Sejumlah PPPK menilai harga tersebut tidak masuk akal. Berdasarkan penelusuran mereka di sejumlah toko daring, harga Map Takah serupa hanya berkisar antara Rp 6.500 hingga Rp 16 ribu per lembar.
Protes PPPK
- Ratusan PPPK memprotes harga Map Takah Rp 60 ribu di BKPP Bener Meriah.
- Harga Map Takah di toko daring hanya Rp 6.500 hingga Rp 16 ribu.
- PPPK menilai harga tidak masuk akal dan tidak rasional.
- Kepala BKPP menjelaskan harga sudah termasuk beberapa berkas cetakan di dalamnya.
Tanggapan BKPP
- Kepala BKPP Bener Meriah, Sukur, menjelaskan harga Rp 60 ribu sudah termasuk beberapa berkas cetakan di dalamnya.

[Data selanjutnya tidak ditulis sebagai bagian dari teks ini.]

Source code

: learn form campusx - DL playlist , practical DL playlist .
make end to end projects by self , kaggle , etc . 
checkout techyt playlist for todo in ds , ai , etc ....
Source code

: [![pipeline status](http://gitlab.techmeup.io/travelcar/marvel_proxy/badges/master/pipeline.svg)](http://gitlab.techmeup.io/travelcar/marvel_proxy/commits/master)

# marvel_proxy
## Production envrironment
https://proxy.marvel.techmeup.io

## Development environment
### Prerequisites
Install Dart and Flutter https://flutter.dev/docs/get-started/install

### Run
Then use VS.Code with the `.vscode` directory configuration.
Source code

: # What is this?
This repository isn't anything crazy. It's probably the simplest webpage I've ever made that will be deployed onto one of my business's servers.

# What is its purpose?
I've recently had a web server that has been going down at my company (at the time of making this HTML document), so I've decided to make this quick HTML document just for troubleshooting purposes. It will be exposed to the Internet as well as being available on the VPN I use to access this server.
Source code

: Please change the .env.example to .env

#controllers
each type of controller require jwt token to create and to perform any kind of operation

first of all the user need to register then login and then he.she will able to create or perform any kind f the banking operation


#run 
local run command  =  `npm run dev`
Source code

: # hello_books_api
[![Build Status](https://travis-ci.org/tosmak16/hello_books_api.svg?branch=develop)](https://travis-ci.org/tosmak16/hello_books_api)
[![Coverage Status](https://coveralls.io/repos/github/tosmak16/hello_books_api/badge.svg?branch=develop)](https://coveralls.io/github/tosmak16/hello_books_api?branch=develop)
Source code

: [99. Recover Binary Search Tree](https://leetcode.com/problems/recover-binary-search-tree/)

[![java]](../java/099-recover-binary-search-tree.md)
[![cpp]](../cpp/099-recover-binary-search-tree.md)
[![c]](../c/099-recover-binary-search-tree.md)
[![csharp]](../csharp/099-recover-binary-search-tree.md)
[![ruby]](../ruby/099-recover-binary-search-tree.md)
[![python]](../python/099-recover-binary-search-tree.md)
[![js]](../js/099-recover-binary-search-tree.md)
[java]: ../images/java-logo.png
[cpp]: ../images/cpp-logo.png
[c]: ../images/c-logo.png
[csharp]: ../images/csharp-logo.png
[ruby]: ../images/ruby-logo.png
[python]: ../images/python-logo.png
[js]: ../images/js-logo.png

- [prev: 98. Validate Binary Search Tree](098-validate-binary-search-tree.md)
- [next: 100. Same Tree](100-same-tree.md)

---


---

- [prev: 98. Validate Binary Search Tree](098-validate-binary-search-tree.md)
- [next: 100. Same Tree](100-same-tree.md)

- Pihak percetakan memesan bahan Map Takah sejak masa tanggap darurat bencana dan harus didatangkan dari Surabaya.
- Sukur menegaskan pihak BKPP tidak bekerja sama dengan percetakan terkait penetapan harga.
- Kewajiban penggunaan Map Takah bertujuan agar berkas PPPK tersusun seragam dan sesuai dengan lemari takah yang tersedia di kantor BKPP.